А совсем очнулась в большом городе, когда увидела, наконец, Арсеню, исхудавшего до невозможности и от этого ставшего еще длиннее. Не бежала к нему, не падала на грудь, а остановилась, как очумелая. И ноги подкосились, дальше не понесли.
В голове только одно было, что есть же на свете правда и что очень правильно все предсказала, не обманула гадалка.
Хлопают цветы таволги Арсеню по ногам, качается перед Татьяной его спина. Недалеко уже покос, и работы там сегодня немного, но все труднее идти Татьяне. Сегодня особенно трудно.
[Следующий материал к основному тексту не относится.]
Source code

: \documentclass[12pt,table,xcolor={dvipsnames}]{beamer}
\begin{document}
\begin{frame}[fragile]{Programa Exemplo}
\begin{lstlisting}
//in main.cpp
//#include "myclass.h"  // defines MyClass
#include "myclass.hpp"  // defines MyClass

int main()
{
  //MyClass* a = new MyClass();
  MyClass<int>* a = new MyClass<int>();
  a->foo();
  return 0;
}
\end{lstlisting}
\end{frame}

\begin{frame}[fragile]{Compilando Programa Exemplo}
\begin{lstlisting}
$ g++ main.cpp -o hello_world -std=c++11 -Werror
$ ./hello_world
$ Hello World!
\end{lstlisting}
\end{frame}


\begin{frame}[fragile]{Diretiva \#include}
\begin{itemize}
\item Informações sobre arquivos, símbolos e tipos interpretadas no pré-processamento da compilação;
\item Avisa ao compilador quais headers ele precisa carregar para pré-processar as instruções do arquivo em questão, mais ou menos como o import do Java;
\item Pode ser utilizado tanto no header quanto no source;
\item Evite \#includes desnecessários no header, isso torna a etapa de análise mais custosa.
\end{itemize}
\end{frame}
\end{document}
То в жар кинет, то в холод. То за сердце словно кто рукой возьмется – сожмет. Знает Татьяна – худо ей, но идет она и надеется: «Ничего, чай, не помру».
Так вот и по жизни ее вела надежда в любую, самую горькую минуту: «Ничего, у людей и горше бывает… Перетерплю». Каждый вечер засыпала с надеждой: «Вот пройдет это время, потом полегче будет».
И не то чтобы не роптала она: и ревела, и причитала, и ругалась. Однако опять-таки твердо знала, что и без плача жизнь не проживешь и без ругани. Это в могиле всем спокойно.
А как бы ей жить, если б не надежда, да не мечты, да не любовь? В бога она не верила, то есть икону одну для порядка держала и подумывала иногда: «Может, кто-то там и есть?» Однако была она сама по себе, а бог как-то сам по себе. Иногда и перекреститься можно было, чтоб не обиделись там, будто налог заплатить и квитанцию получить. А в земные дела она бога не мешала, слишком прямо на жизнь смотрела, не мудрствовала. Некогда было: бока у нее всегда болели от работы.
Глядит Татьяна на Арсенину спину и думает, что сильно он изменился за годы разлуки и за последние годы. И дело не в том, что внешне, а стал – точно бы тот, а и не тот.
Он из города ехать не хотел. Она его уломала, но в деревне он сразу дом продавать начал.
«Уедем на лесопункт», – сказал.
Шибко ей хотелось остаться в деревце. Чудилось ей, что словно их первый год тогда вернется. Спорили, и она выкрикнула:
«Знаю ведь я! По-старому, в начальниках ходить хочешь. А не выходит. Молодых, грамотных наросло».
Может, и лопала в больную точку. Арсеня насупился, ответил:
– Хоть и так. Да я от работы не бегаю, а куда хочу – туда поеду. Всего уж мне хватило.
И неизвестно к чему со злостью прибавил:
– Весила бы, как я, в плену – сорок кило…
Она подумала о том, что такой мужчина весил сорок кило – и отступилась. Он вообще теперь часто вспоминал вслух прошлое. Но только пьяный. Трезвый стал еще молчаливее, хотя и прежде был не болтлив.
А пьяный, да если случался собеседник, становился разговорчивым. Про войну говорил и про плен. Ужасая Татьяну, пускался в высокие материи и даже о политике рассуждал, чего раньше за ним не водилось.